That doesn’t mean wide loads can’t cross though. All the contractor needs is for anyone needing to bring a wide load across to contact them so they can be prepared to either override the traffic lights to provide ample time or provide flaggers to help you safely across the bridge and move delineator posts, if necessary. The bridge load width is restricted to 3.5 metres, however a slightly wider load might be accommodated, with advance notice. Once the jersey (concrete) barriers are in place, which will happen later in the project, those slightly wider loads are unlikely to be accommodated anymore.

If your situation does not allow you time to give advance notice, at very least, hold off crossing the bridge until you have garnered the attention of the crew and they can arrange to ensure a safe crossing for you.

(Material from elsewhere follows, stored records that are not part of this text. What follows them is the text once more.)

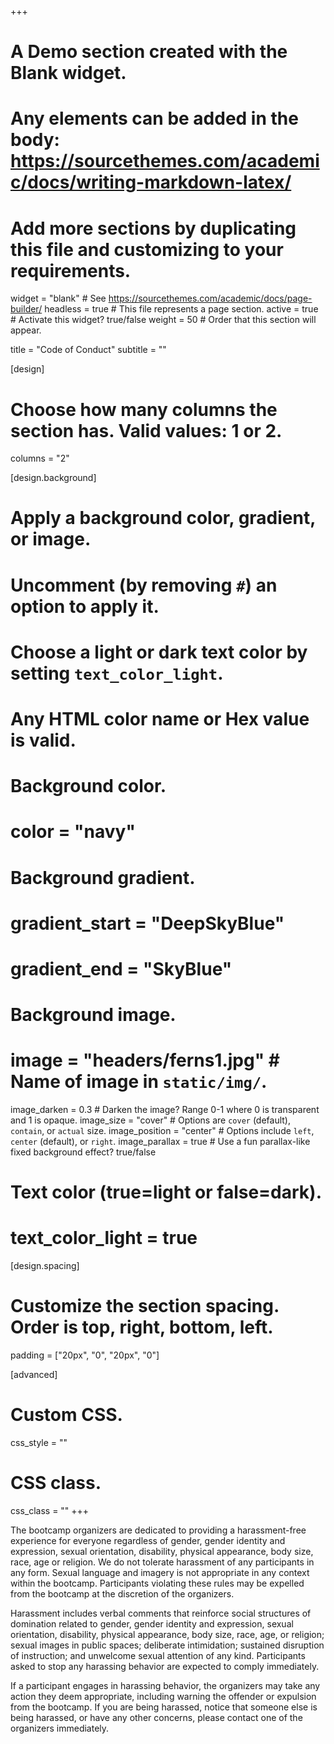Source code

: +++
# A Demo section created with the Blank widget.
# Any elements can be added in the body: https://sourcethemes.com/academic/docs/writing-markdown-latex/
# Add more sections by duplicating this file and customizing to your requirements.

widget = "blank"  # See https://sourcethemes.com/academic/docs/page-builder/
headless = true  # This file represents a page section.
active = true  # Activate this widget? true/false
weight = 50 # Order that this section will appear.

title = "Code of Conduct"
subtitle = ""

[design]
  # Choose how many columns the section has. Valid values: 1 or 2.
  columns = "2"

[design.background]
  # Apply a background color, gradient, or image.
  #   Uncomment (by removing `#`) an option to apply it.
  #   Choose a light or dark text color by setting `text_color_light`.
  #   Any HTML color name or Hex value is valid.

  # Background color.
  # color = "navy"
  
  # Background gradient.
  # gradient_start = "DeepSkyBlue"
  # gradient_end = "SkyBlue"
  
  # Background image.
  # image = "headers/ferns1.jpg"  # Name of image in `static/img/`.
  image_darken = 0.3  # Darken the image? Range 0-1 where 0 is transparent and 1 is opaque.
  image_size = "cover"  #  Options are `cover` (default), `contain`, or `actual` size.
  image_position = "center"  # Options include `left`, `center` (default), or `right`.
  image_parallax = true  # Use a fun parallax-like fixed background effect? true/false

  # Text color (true=light or false=dark).
  # text_color_light = true

[design.spacing]
  # Customize the section spacing. Order is top, right, bottom, left.
  padding = ["20px", "0", "20px", "0"]

[advanced]
 # Custom CSS. 
 css_style = ""
 
 # CSS class.
 css_class = ""
+++

The bootcamp organizers are dedicated to providing a harassment-free experience for everyone regardless of gender, gender identity and expression, sexual orientation, disability, physical appearance, body size, race, age or religion. We do not tolerate harassment of any participants in any form. Sexual language and imagery is not appropriate in any context within the bootcamp. Participants violating these rules may be expelled from the bootcamp at the discretion of the organizers.

Harassment includes verbal comments that reinforce social structures of domination related to gender, gender identity and expression, sexual orientation, disability, physical appearance, body size, race, age, or religion; sexual images in public spaces; deliberate intimidation; sustained disruption of instruction; and unwelcome sexual attention of any kind. Participants asked to stop any harassing behavior are expected to comply immediately.

If a participant engages in harassing behavior, the organizers may take any action they deem appropriate, including warning the offender or expulsion from the bootcamp. If you are being harassed, notice that someone else is being harassed, or have any other concerns, please contact one of the organizers immediately.

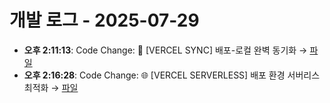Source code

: # 개발 로그 - 2025-07-29

- **오후 2:11:13**: Code Change: 🚀 [VERCEL SYNC] 배포-로컬 완벽 동기화 → [파일](../code-changes/2025-07-29T05-11-13-562Z_code_change.json)
- **오후 2:16:28**: Code Change: 🌐 [VERCEL SERVERLESS] 배포 환경 서버리스 최적화 → [파일](../code-changes/2025-07-29T05-16-28-487Z_code_change.json)
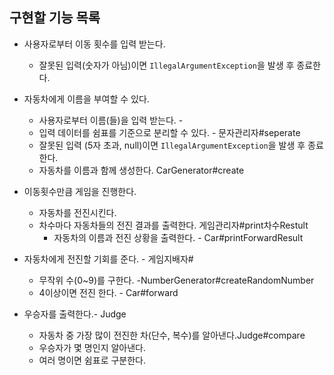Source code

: ## 구현할 기능 목록
- 사용자로부터 이동 횟수를 입력 받는다.
  - 잘못된 입력(숫자가 아님)이면 `IllegalArgumentException`을 발생 후 종료한다.
- 자동차에게 이름을 부여할 수 있다.
  - 사용자로부터 이름(들)을 입력 받는다. - 
  - 입력 데이터를 쉼표를 기준으로 분리할 수 있다. - 문자관리자#seperate
  - 잘못된 입력 (5자 초과, null)이면 `IllegalArgumentException`을 발생 후 종료한다.
  - 자동차를 이름과 함께 생성한다. CarGenerator#create

- 이동횟수만큼 게임을 진행한다.
  - 자동차를 전진시킨다.
  - 차수마다 자동차들의 전진 결과를 출력한다. 게임관리자#print차수Restult
    - 자동차의 이름과 전진 상황을 출력한다. - Car#printForwardResult

- 자동차에게 전진할 기회를 준다. - 게임지배자#
  - 무작위 수(0~9)를 구한다. -NumberGenerator#createRandomNumber
  - 4이상이면 전진 한다. - Car#forward




- 우승자를 출력한다.- Judge
  - 자동차 중 가장 많이 전진한 차(단수, 복수)를 알아낸다.Judge#compare
  - 우승자가 몇 명인지 알아낸다.
  - 여러 명이면 쉼표로 구분한다.

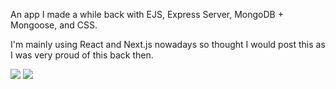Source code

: An app I made a while back with EJS, Express Server, MongoDB + Mongoose, and CSS.

I'm mainly using React and Next.js nowadays so thought I would post this as I was very proud of this back then.

![](https://user-images.githubusercontent.com/81671608/167548506-b61c45b9-ba47-437a-87f1-52d78b4fde2a.gif)
![](https://user-images.githubusercontent.com/81671608/167548514-552aec5b-de1e-492a-a0bb-5ae66f7f70e4.gif)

National Day of Mourning; Highway Workers Remembered

The frequency of speeding in the construction zone and drivers running the red lights is alarmingly high, a factor that really stands out as Canada just observed our National Day of Mourning, on Sunday April 28th. The day is dedicated to remembering those who have lost their lives, or suffered injury or illness on the job or due to a work-related tragedy.

Among those who’ve lost their lives on Saskatchewan highway construction work sites, was 18 year old Ashley Dawn Richards, a young woman who was working as a flag person when she was killed by a driver who wasn’t paying attention to the work zone restrictions. Ashley was standing with her back to the oncoming SUV, flagging traffic coming from the other direction. The driver, Keith Dunford, claimed in his court testimony that he was distracted by papers blowing around in his vehicle. He had just passed two semis in the construction line up when he struck Ashley.

Ashley had just recently moved to Saskatchewan from New Brunswick with her partner, Ben Diprose with plans for a new wonderful life here. Ashley was pregnant with her and Ben’s first child. But Ben did not just have to bear the burden of being told the love of his life and their unborn child had been taken from them. He had to watch it happen.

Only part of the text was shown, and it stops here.